As I look back on my career, I’m realizing how incredibly fortunate I am to have worked on so many wonderful films and taken on such a rich diversity of roles. There is one film I reserve a special fondness for: 2000’s Meet The Parents, and in particular, the scene in which my character turns to his son-in-law and says, “I have nipples, Greg. Could you milk me?” I want to be in another movie where I get to say this.
In my 51-year career, I’ve been in comedies, dramas, thrillers, biopics, you name it. Through it all, my only regret is not doing more films where I get to ask someone if they could milk my nipples. I really enjoyed when I got to say that line on camera, and I would very much like to do it again.
To my great disappointment, I did not get to say “I have nipples. Could you milk me?” in either sequel to Meet The Parents. I don’t know if a fourth film is planned, but let it be known that I’d gladly reprise my role as Jack Byrnes as long as there’s a scene where I call Greg Focker on the phone to ask if he could milk my nipples. It does not have to be that exact scenario. I could also say it to an entirely different character in a church, a zoo, or a taxi.
It doesn’t have to happen in a Meet The Parents movie, either. For example, if I were in a movie where I played a robot, I could ask my creator if it’d be possible for me to become human one day. My creator would then explain the differences between how my metal body and a real human body work. When the topic of lactation inevitably comes up, I’d point to my chrome nipples and say, “I have nipples. Could you milk me?” My creator would answer no. At this moment, I’d become the first robot capable of feeling overwhelming sadness. This is a good example of how asking someone if they could milk me could be as thought-provoking as it was the first time I said it.
I could even say “I have nipples. Could you milk me?” in a foreign-language film. “Ho i capezzoli. Mi puoi mungere?”—as you can see, I am already prepared to say this in Italian.
All I mean to prove here is that a line where I get to ask someone to milk my nipples could easily be worked into any kind of script.
The possibilities for stories where I could say this are endless. Imagine a movie set in a world where people born with nipples are considered lesser and enslaved for their milk. My character, a nippled slave hellbent on revenge, leads a rebellion. The rebels ultimately get surrounded and doomed to die at their masters’ hands. The leader of the ruling army would call for the man responsible for the uprising to step forward and be milked to death in front of their fellow slaves as an example to all considering rebellion. My character would rise, ready to sacrifice himself for his cause and his people, only to be interrupted by a fellow rebel shouting, “I have nipples! Could you milk me?” Hundreds of nippled slaves would follow, displaying one final act of pride and solidarity in the face of brutal injustice. This’d be both a big crowd-pleaser and a De Niro pleaser.

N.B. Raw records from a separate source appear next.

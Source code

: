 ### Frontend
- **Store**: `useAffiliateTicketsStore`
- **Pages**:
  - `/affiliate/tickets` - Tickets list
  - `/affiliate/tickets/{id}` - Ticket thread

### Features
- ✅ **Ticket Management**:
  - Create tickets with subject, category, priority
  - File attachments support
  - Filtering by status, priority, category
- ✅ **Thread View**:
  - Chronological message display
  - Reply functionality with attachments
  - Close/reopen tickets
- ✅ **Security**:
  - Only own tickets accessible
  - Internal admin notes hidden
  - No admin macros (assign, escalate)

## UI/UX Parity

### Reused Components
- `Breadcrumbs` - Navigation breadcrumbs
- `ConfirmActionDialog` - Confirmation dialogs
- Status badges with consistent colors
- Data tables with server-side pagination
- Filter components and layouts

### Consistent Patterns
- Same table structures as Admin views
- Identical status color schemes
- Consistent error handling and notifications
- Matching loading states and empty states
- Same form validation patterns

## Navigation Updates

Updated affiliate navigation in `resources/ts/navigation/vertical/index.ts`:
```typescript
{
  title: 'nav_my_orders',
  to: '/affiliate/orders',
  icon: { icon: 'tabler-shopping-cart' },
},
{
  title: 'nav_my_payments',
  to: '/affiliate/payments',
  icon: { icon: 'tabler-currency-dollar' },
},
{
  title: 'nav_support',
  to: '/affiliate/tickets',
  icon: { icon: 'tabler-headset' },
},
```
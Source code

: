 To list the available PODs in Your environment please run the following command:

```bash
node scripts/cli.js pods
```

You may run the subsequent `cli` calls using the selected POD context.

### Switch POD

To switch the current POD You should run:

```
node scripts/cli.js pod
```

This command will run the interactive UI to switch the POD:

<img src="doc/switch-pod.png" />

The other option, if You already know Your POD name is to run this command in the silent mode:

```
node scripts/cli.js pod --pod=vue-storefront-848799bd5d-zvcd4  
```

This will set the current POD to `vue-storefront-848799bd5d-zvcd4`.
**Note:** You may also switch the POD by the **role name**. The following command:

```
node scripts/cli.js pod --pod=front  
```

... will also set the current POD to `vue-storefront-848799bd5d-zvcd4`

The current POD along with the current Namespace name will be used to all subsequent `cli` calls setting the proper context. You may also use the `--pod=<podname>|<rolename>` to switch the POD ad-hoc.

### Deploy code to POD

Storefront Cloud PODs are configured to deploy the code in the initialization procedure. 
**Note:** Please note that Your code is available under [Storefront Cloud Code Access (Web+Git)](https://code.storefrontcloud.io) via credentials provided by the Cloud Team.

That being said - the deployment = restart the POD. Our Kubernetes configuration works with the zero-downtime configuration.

Honestly, I’d drop out of any and all projects I’m committed to if offered the chance to say “I have nipples, Mr. Bond. Could you milk me?” in a James Bond movie. Wow, I’d really like that.
Even a simple voiceover would suffice. Say it’s an animated kids movie about a cow that refuses to let the farmer milk her until she’s given as much hay as the male cattle are receiving. This is a metaphor for gender inequality I believe children can understand. The farmer, unable to sell milk due to his stubborn cow, would be desperate for a solution. Here, I’d cameo as a CGI version of myself, appearing upside down in a window next to the farmer, unbuttoning two chest flaps on my shirt to expose my nipples, and saying, “I have nipples. Could you milk me?” This would give the farmer an idea for a brilliant scheme to sell De Niro milk to people instead of cow milk. The milk would be a massive success until people discovered it came from my nipples instead of a cow’s. The farmer would then have no choice but to give all cows equal amounts of hay.
All I mean to prove here is that a line where I get to ask someone to milk my nipples could easily be worked into any kind of script. Since lactation has always been a normal human function, asking someone about milking my nipples would not be an anachronism in a period drama set in feudal Japan, or a documentary about the gold rush. It works in everything, really.
If you have ideas for another film where I could say this, please send them to IHaveNipplesMilkMeMovieIdeas@gmail.com. Depending on how loudly or how many times I’d get to ask someone to milk my nipples, I’d be willing to accept a significantly lower salary than my standard rate to be in your movie. It’s also possible that I’d do it for free.
To sum things up: When I die, I’d like there to be at least two clips of me saying it in the Academy Awards’ In Memoriam reel instead of just the one from Meet The Parents. All I need to make this happen is to be in another movie where I get to say “I have nipples. Could you milk me?” I think audiences are ready for me to say the line once more, too. Personally, I can imagine no more fitting capstone to my acting career.